It’s Plover Appreciation Day! Get ready to appreciate some plovers.
This is a snowy plover:
These fragile shorebirds once numbered in the thousands along the U.S. Pacific coast. After decades of losing their sandy beach habitat, only about 2,500 plovers are left breeding along that same coastline today.
This is a snowy plover nest:
Snowy plovers make their nests in shallow dips in the sand, sometimes even human footprints.
If people or animals
approach, the adult plover will flee and may not return for hours,
leaving its eggs to be crushed, overheated in the sun or eaten by a sharp-eyed
predator.Here’s how we’re helping:
Rescuers often bring distressed plovers and abandoned eggs to the Monterey Bay Aquarium—one of the main shorebird rehabilitation sites in northern California. We treat sick and injured birds and transfer eggs to an incubator. If all goes well, an egg will hatch about 35 days after it’s laid.

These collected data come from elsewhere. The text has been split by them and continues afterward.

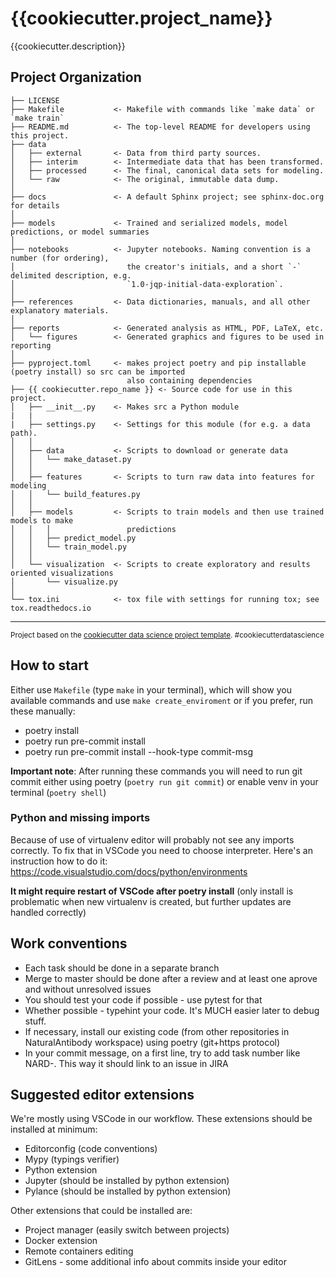 {{cookiecutter.project_name}}
==============================

{{cookiecutter.description}}

Project Organization
------------

    ├── LICENSE
    ├── Makefile           <- Makefile with commands like `make data` or `make train`
    ├── README.md          <- The top-level README for developers using this project.
    ├── data
    │   ├── external       <- Data from third party sources.
    │   ├── interim        <- Intermediate data that has been transformed.
    │   ├── processed      <- The final, canonical data sets for modeling.
    │   └── raw            <- The original, immutable data dump.
    │
    ├── docs               <- A default Sphinx project; see sphinx-doc.org for details
    │
    ├── models             <- Trained and serialized models, model predictions, or model summaries
    │
    ├── notebooks          <- Jupyter notebooks. Naming convention is a number (for ordering),
    │                         the creator's initials, and a short `-` delimited description, e.g.
    │                         `1.0-jqp-initial-data-exploration`.
    │
    ├── references         <- Data dictionaries, manuals, and all other explanatory materials.
    │
    ├── reports            <- Generated analysis as HTML, PDF, LaTeX, etc.
    │   └── figures        <- Generated graphics and figures to be used in reporting
    │
    ├── pyproject.toml     <- makes project poetry and pip installable (poetry install) so src can be imported
                              also containing dependencies
    ├── {{ cookiecutter.repo_name }} <- Source code for use in this project.
    │   ├── __init__.py    <- Makes src a Python module
    |   |
    |   ├── settings.py    <- Settings for this module (for e.g. a data path).
    │   │
    │   ├── data           <- Scripts to download or generate data
    │   │   └── make_dataset.py
    │   │
    │   ├── features       <- Scripts to turn raw data into features for modeling
    │   │   └── build_features.py
    │   │
    │   ├── models         <- Scripts to train models and then use trained models to make
    │   │   │                 predictions
    │   │   ├── predict_model.py
    │   │   └── train_model.py
    │   │
    │   └── visualization  <- Scripts to create exploratory and results oriented visualizations
    │       └── visualize.py
    │
    └── tox.ini            <- tox file with settings for running tox; see tox.readthedocs.io


--------

<p><small>Project based on the <a target="_blank" href="https://drivendata.github.io/cookiecutter-data-science/">cookiecutter data science project template</a>. #cookiecutterdatascience</small></p>

## How to start
Either use `Makefile` (type `make` in your terminal), which will show you available commands and use `make create_enviroment` or if you prefer, run these
manually:

* poetry install
* poetry run pre-commit install
* poetry run pre-commit install --hook-type commit-msg


**Important note**: After running these commands you will need to run git commit either using poetry (`poetry run git commit`) or enable venv in your terminal (`poetry shell`)


### Python and missing imports

Because of use of virtualenv editor will probably not see any imports correctly. To fix that in VSCode you need to choose interpreter.
Here's an instruction how to do it: https://code.visualstudio.com/docs/python/environments

**It might require restart of VSCode after poetry install** (only install is problematic when new virtualenv is created, but further updates are handled correctly)

## Work conventions

 * Each task should be done in a separate branch
 * Merge to master should be done after a review and at least one aprove and without unresolved issues
 * You should test your code if possible - use pytest for that
 * Whether possible - typehint your code. It's MUCH easier later to debug stuff.
 * If necessary, install our existing code (from other repositories in NaturalAntibody workspace) using poetry (git+https protocol)
 * In your commit message, on a first line, try to add task number like NARD-<number>. This way it should link to an issue in JIRA


## Suggested editor extensions
We're mostly using VSCode in our workflow. These extensions should be installed at minimum:

 * Editorconfig (code conventions)
 * Mypy (typings verifier)
 * Python extension
 * Jupyter (should be installed by python extension)
 * Pylance (should be installed by python extension)

Other extensions that could be installed are:

 * Project manager (easily switch between projects)
 * Docker extension
 * Remote containers editing
 * GitLens - some additional info about commits inside your editor
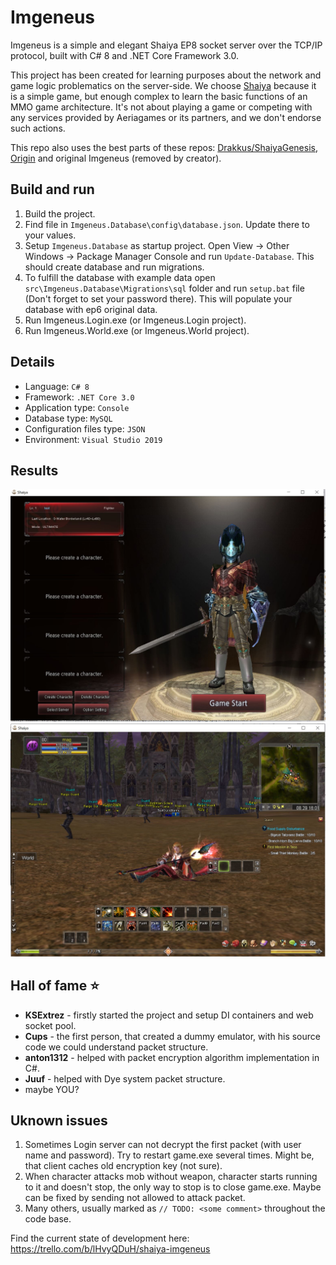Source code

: # Imgeneus

Imgeneus is a simple and elegant Shaiya EP8 socket server over the TCP/IP protocol, built with C# 8 and .NET Core Framework 3.0.

This project has been created for learning purposes about the network and game logic problematics on the server-side.
We choose [Shaiya](https://shaiya.fandom.com/wiki/Main_Page) because  it is a simple game, but enough complex to learn the basic functions of an MMO game architecture.
It's not about playing a game or competing with any services provided by Aeriagames or its partners, and we don't endorse such actions.

This repo also uses the best parts of these repos: [Drakkus/ShaiyaGenesis](https://github.com/Drakkus/ShaiyaGenesis), [Origin](https://github.com/aosyatnik/Origin) and original Imgeneus (removed by creator).

## Build and run
1. Build the project.
2. Find file in `Imgeneus.Database\config\database.json`. Update there to your values.
3. Setup `Imgeneus.Database` as startup project. Open View -> Other Windows -> Package Manager Console and run `Update-Database`. This should create database and run migrations.
4. To fulfill the database with example data open `src\Imgeneus.Database\Migrations\sql` folder and run `setup.bat` file (Don't forget to set your password there). This will populate your database with ep6 original data.
5. Run Imgeneus.Login.exe (or Imgeneus.Login project).
6. Run Imgeneus.World.exe (or Imgeneus.World project).

## Details
- Language:  `C# 8`
- Framework:  `.NET Core 3.0`
- Application type:  `Console`
- Database type:  `MySQL`
- Configuration files type:  `JSON`
- Environment: `Visual Studio 2019`

## Results
![image1](images/image1.JPG?raw=true "Title")
![image2](images/image2.JPG?raw=true "Title")

## Hall of fame :star:
* __KSExtrez__ - firstly started the project and setup DI containers and web socket pool.
* __Cups__ - the first person, that created a dummy emulator, with his source code we could understand packet structure.
* __anton1312__ - helped with packet encryption algorithm implementation in C#.
* __Juuf__ - helped with Dye system packet structure.
* maybe YOU?

## Uknown issues
1. Sometimes Login server can not decrypt the first packet (with user name and password). Try to restart game.exe several times. Might be, that client caches old encryption key (not sure).
2. When character attacks mob without weapon, character starts running to it and doesn't stop, the only way to stop is to close game.exe. Maybe can be fixed by sending not allowed to attack packet.
3. Many others, usually marked as `// TODO: <some comment>` throughout the code base.

Find the current state of development here: https://trello.com/b/lHvyQDuH/shaiya-imgeneus
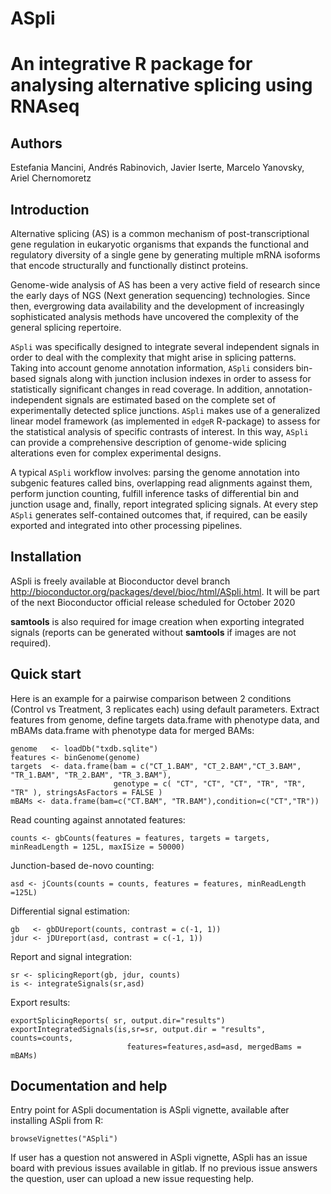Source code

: # ASpli

# An integrative R package for analysing alternative splicing using RNAseq

## Authors
Estefania Mancini, Andrés Rabinovich, Javier Iserte, Marcelo Yanovsky, Ariel Chernomoretz

## Introduction
Alternative splicing (AS) is a common mechanism of post-transcriptional gene 
regulation in eukaryotic organisms that expands the functional and regulatory 
diversity of a single gene by generating multiple mRNA isoforms that encode 
structurally and functionally distinct proteins. 

Genome-wide analysis of AS has been a very active field of research since 
the early days of NGS (Next generation sequencing) technologies.  Since then, evergrowing data availability and the development of increasingly sophisticated analysis methods have uncovered the complexity of the general splicing repertoire.  

`ASpli` was specifically designed to integrate several independent signals in order to deal with the complexity that might arise in splicing patterns. Taking into account genome annotation information, `ASpli` considers bin-based signals along  with junction inclusion indexes in order to assess for statistically significant changes in read coverage. In addition, annotation-independent signals are estimated based on the complete set of experimentally detected splice junctions.  `ASpli` makes use of a generalized linear model framework (as implemented in `edgeR` R-package) to assess for the statistical  analysis of specific contrasts of interest. In this way, `ASpli` can provide a comprehensive description of genome-wide splicing alterations even for complex experimental designs. 

A typical `ASpli` workflow  involves: parsing the genome annotation into subgenic features called bins, overlapping read alignments against them, perform junction counting, fulfill inference tasks of differential bin and junction usage and, finally, report integrated splicing signals. At every step `ASpli` generates self-contained outcomes that, if required, can be easily exported and integrated into other processing pipelines. 

## Installation
ASpli is freely available at Bioconductor devel branch http://bioconductor.org/packages/devel/bioc/html/ASpli.html. It will be part of the next Bioconductor official release scheduled for October 2020

**samtools** is also required for image creation when exporting integrated signals (reports can be generated without **samtools** if images are not required).

## Quick start
Here is an example for a pairwise comparison between 2 conditions (Control vs Treatment, 3 replicates each) using default parameters.
Extract features from genome, define targets data.frame with phenotype data, and mBAMs data.frame with phenotype data for merged BAMs:

    genome   <- loadDb("txdb.sqlite")
    features <- binGenome(genome)
    targets  <- data.frame(bam = c("CT_1.BAM", "CT_2.BAM","CT_3.BAM", "TR_1.BAM", "TR_2.BAM", "TR_3.BAM"), 
                           genotype = c( "CT", "CT", "CT", "TR", "TR", "TR" ), stringsAsFactors = FALSE )
    mBAMs <- data.frame(bam=c("CT.BAM", "TR.BAM"),condition=c("CT","TR"))
    
Read counting against annotated features:

    counts <- gbCounts(features = features, targets = targets, minReadLength = 125L, maxISize = 50000)
    
Junction-based de-novo counting:

    asd <- jCounts(counts = counts, features = features, minReadLength =125L)
    
Differential signal estimation:

    gb   <- gbDUreport(counts, contrast = c(-1, 1))
    jdur <- jDUreport(asd, contrast = c(-1, 1))
    
Report and signal integration:

    sr <- splicingReport(gb, jdur, counts)
    is <- integrateSignals(sr,asd)
    
Export results:

    exportSplicingReports( sr, output.dir="results")
    exportIntegratedSignals(is,sr=sr, output.dir = "results", counts=counts,
                              features=features,asd=asd, mergedBams = mBAMs)

## Documentation and help
Entry point for ASpli documentation is ASpli vignette, available after installing ASpli from R:

    browseVignettes("ASpli")
    
If user has a question not answered in ASpli vignette, ASpli has an issue board with previous issues available in gitlab.
If no previous issue answers the question, user can upload a new issue requesting help.
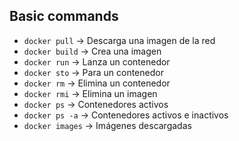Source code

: ## Basic commands

* `docker pull` -> Descarga una imagen de la red
* `docker build` -> Crea una imagen
* `docker run` -> Lanza un contenedor
* `docker sto` -> Para un contenedor
* `docker rm` -> Elimina un contenedor
* `docker rmi` -> Elimina un imagen
* `docker ps` -> Contenedores activos
* `docker ps -a` -> Contenedores activos e inactivos
* `docker images` -> Imágenes descargadas
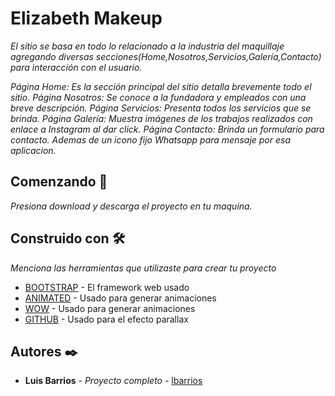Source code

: # Elizabeth Makeup

_El sitio se basa en todo lo relacionado a la industria del maquillaje agregando diversas secciones(Home,Nosotros,Servicios,Galería,Contacto) para interacción con el usuario._

_Página Home: Es la sección principal del sitio detalla brevemente todo el sitio._
_Página Nosotros: Se conoce a la fundadora y empleados con una breve descripción._
_Página Servicios: Presenta todos los servicios que se brinda._
_Página Galería: Muestra imágenes de los trabajos realizados con enlace a Instagram al dar click._
_Página Contacto: Brinda un formulario para contacto. Ademas de un icono fijo Whatsapp para mensaje por esa aplicacion._

## Comenzando 🚀

_Presiona download y descarga el proyecto en tu maquina._

## Construido con 🛠️

_Menciona las herramientas que utilizaste para crear tu proyecto_

* [BOOTSTRAP](https://getbootstrap.com/) - El framework web usado
* [ANIMATED](https://animate.style/) - Usado para generar animaciones
* [WOW](https://wowjs.uk/docs.html) - Usado para generar animaciones
* [GITHUB](https://github.com/marrio-h/universal-parallax) - Usado para el efecto parallax

## Autores ✒️

* **Luis Barrios** - *Proyecto completo* - [lbarrios](https://github.com/Lbarrios29)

Once chicks hatch, we get to work preparing them for eventual release into the wild. In order to be released, chicks must:
- Know how to fly
- Know how to find food on their own
- Be appropriately wary of humans
- Weigh at least 30 grams
Since launching our snowy plover program in 2000, we’ve successfully released 134 plovers back into the wild, including 84 from rescued eggs.
Here’s how you can help:
Avoid inadvertently driving adult plovers from their nests. Keep your dog on a leash on beaches during snowy plover breeding season and stay out of areas that have been blocked off as bird nesting sites.
In addition to being adorable fluffballs, snowy plovers are an important part of the shoreline ecosystem. Thank you for helping us protect them!
Over on the East Coast, it’s piping plovers, and they’re in a similar predicament. Beaches are regularly closed off during breeding season, much to the grumbling of locals. I don’t know if there’s a similar program on this side of the US.